[Plain-text document sources]

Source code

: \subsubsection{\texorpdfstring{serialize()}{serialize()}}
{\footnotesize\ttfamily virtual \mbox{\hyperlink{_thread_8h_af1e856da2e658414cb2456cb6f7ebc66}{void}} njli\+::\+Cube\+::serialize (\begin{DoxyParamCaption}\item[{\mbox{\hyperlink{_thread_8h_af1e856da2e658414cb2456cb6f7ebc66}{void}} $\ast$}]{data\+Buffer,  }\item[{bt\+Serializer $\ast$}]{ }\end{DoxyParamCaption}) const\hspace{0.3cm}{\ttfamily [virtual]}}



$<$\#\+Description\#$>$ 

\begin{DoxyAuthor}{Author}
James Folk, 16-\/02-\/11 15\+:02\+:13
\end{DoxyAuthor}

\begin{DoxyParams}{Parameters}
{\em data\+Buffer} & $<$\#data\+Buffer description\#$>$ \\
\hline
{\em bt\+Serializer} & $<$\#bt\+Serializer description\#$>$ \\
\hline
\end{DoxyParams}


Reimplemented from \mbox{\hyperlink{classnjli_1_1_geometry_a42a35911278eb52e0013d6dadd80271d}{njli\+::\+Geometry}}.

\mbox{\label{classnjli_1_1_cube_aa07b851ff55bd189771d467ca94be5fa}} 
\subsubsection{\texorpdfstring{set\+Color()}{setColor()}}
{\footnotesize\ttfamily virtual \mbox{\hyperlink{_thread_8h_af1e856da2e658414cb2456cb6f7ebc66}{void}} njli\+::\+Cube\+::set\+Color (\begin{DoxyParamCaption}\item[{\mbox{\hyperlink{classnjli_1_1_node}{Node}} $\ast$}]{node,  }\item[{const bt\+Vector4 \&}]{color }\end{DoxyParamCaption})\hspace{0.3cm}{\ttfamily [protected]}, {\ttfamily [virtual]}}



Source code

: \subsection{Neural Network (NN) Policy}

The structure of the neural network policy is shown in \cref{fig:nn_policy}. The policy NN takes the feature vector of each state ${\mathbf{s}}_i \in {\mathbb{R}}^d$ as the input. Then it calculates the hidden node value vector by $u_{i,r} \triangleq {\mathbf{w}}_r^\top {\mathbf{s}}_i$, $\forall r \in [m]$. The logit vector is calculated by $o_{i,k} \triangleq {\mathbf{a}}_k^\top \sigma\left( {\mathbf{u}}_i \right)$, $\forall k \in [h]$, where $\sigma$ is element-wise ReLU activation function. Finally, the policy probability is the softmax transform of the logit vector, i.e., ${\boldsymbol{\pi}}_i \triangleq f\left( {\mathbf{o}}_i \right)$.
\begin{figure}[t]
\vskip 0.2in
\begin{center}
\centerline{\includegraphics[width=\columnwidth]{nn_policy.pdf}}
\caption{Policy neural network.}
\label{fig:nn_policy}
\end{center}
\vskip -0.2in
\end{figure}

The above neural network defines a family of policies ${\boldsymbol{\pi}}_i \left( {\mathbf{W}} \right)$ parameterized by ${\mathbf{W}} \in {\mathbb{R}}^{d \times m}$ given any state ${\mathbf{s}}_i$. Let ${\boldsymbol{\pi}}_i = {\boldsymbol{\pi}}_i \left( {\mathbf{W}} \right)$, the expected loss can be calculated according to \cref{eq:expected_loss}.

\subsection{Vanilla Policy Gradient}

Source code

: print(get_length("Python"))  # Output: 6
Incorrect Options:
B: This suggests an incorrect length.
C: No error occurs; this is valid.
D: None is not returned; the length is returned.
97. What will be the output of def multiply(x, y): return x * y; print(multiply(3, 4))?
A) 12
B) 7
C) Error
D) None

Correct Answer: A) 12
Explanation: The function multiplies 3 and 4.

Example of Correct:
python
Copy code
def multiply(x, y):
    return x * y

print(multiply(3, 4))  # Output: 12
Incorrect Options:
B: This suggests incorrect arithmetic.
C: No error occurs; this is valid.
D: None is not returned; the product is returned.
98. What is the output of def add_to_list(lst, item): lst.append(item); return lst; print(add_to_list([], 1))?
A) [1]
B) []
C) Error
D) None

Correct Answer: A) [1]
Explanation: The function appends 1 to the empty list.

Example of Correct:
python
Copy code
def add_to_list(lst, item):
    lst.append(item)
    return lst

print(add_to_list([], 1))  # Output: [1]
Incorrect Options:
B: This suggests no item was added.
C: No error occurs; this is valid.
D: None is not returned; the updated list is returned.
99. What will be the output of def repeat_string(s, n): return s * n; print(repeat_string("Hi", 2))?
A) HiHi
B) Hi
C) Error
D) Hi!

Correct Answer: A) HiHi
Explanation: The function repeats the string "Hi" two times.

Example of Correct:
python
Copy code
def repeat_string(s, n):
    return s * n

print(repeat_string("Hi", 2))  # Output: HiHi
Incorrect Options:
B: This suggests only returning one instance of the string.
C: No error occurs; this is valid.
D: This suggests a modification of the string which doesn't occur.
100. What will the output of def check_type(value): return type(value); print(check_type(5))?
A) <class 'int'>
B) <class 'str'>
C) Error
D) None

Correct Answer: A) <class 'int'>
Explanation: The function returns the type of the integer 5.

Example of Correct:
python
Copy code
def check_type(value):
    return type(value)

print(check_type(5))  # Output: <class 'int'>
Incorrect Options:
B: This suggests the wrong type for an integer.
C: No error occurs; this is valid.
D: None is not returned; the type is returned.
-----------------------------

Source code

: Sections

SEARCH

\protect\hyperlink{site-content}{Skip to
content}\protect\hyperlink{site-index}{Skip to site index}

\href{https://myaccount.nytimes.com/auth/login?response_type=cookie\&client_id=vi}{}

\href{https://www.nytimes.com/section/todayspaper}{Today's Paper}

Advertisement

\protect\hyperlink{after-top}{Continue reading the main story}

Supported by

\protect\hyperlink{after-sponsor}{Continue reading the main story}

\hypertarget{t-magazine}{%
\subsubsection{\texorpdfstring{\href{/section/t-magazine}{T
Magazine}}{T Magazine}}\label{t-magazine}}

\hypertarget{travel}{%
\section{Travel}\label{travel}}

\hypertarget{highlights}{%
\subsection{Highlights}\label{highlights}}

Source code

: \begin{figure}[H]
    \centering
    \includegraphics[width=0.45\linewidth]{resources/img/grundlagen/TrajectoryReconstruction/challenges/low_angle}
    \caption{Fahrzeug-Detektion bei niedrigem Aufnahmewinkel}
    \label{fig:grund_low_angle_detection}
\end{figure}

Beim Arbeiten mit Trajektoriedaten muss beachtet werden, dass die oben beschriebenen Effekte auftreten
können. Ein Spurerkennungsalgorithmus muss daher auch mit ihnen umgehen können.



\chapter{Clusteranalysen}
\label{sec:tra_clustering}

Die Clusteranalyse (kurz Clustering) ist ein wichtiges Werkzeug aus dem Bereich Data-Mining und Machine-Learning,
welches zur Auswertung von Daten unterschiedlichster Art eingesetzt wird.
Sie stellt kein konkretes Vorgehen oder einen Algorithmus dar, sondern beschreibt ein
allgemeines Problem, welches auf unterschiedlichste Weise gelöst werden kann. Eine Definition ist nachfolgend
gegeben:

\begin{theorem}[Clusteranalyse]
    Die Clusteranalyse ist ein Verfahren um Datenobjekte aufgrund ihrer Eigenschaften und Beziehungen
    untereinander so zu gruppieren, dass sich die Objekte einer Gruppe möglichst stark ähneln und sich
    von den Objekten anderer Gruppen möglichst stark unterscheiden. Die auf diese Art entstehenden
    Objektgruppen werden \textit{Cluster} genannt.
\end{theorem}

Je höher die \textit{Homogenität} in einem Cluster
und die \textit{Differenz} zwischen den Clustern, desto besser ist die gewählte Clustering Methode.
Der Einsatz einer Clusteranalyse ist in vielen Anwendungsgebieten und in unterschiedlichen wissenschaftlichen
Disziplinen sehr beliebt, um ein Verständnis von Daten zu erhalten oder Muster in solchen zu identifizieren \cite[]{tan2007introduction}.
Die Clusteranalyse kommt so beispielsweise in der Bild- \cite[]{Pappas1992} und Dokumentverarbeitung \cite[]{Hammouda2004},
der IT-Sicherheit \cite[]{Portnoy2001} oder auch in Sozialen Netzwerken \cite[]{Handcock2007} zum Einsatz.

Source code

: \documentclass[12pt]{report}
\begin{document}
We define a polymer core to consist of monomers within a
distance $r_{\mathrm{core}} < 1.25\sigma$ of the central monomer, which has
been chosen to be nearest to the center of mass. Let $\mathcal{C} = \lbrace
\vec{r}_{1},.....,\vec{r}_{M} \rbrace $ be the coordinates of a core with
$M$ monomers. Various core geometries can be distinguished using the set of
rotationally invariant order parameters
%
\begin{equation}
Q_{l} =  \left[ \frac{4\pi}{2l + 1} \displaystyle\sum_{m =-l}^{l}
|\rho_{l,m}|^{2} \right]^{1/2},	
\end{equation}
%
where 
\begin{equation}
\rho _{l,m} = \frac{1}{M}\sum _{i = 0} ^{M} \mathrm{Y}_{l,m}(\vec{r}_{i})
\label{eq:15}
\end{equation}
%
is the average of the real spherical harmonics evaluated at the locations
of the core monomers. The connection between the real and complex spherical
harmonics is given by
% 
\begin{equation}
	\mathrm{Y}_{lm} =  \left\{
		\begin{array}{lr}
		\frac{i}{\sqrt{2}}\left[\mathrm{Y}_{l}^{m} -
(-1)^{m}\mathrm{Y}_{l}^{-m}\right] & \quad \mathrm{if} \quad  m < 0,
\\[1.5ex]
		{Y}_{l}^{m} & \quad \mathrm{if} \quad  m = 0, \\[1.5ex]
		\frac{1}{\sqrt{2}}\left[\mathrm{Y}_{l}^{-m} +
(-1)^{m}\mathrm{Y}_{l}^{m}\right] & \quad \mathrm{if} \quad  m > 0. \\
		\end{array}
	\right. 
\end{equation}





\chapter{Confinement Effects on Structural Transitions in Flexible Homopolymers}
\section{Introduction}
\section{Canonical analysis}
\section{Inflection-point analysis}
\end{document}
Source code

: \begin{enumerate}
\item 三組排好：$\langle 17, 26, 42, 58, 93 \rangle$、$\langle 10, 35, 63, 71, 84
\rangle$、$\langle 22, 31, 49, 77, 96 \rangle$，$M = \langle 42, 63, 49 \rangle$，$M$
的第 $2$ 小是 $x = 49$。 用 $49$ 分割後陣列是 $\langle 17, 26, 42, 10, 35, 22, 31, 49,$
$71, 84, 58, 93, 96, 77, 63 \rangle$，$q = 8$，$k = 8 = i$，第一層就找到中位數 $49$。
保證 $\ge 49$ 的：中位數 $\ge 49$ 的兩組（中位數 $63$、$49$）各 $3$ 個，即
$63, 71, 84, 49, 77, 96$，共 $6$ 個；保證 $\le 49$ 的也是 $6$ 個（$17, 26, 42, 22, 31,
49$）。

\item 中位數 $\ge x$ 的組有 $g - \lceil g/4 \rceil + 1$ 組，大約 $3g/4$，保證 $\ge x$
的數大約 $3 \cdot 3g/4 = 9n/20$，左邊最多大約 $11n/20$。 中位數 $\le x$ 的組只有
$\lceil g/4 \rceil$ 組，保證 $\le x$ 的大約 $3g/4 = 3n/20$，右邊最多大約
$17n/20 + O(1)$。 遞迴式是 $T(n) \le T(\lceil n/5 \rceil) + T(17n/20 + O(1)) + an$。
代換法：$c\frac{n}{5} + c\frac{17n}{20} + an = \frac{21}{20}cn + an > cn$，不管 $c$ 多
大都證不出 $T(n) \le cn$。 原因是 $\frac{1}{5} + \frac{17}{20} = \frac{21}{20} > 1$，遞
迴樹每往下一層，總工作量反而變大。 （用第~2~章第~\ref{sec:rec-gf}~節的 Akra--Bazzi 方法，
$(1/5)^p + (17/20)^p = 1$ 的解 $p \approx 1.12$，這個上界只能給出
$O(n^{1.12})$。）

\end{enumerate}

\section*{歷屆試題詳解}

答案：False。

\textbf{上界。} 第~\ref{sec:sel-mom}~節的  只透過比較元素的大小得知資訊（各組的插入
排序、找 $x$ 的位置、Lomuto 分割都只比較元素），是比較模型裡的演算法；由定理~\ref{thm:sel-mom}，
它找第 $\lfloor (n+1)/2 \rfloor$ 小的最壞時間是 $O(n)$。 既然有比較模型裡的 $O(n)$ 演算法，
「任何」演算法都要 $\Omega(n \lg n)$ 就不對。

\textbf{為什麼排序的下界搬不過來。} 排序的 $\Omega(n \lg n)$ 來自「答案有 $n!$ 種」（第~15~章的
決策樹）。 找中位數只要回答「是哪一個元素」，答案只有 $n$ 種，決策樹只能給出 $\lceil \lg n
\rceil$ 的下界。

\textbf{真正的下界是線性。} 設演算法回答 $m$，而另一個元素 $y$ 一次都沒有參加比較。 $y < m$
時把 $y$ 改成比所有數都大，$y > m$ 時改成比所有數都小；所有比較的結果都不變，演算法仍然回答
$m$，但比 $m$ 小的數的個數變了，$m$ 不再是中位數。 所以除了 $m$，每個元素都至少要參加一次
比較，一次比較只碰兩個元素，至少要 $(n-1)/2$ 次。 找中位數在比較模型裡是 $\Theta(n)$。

▶ _What to produce_
Print exactly the lines above from the one with "# Output: 12" to the one with "D: None is not returned; the updated", including both.

▶ _The completed task_
print(multiply(3, 4))  # Output: 12
Incorrect Options:
B: This suggests incorrect arithmetic.
C: No error occurs; this is valid.
D: None is not returned; the product is returned.
98. What is the output of def add_to_list(lst, item): lst.append(item); return lst; print(add_to_list([], 1))?
A) [1]
B) []
C) Error
D) None

Correct Answer: A) [1]
Explanation: The function appends 1 to the empty list.

Example of Correct:
python
Copy code
def add_to_list(lst, item):
    lst.append(item)
    return lst

print(add_to_list([], 1))  # Output: [1]
Incorrect Options:
B: This suggests no item was added.
C: No error occurs; this is valid.
D: None is not returned; the updated list is returned.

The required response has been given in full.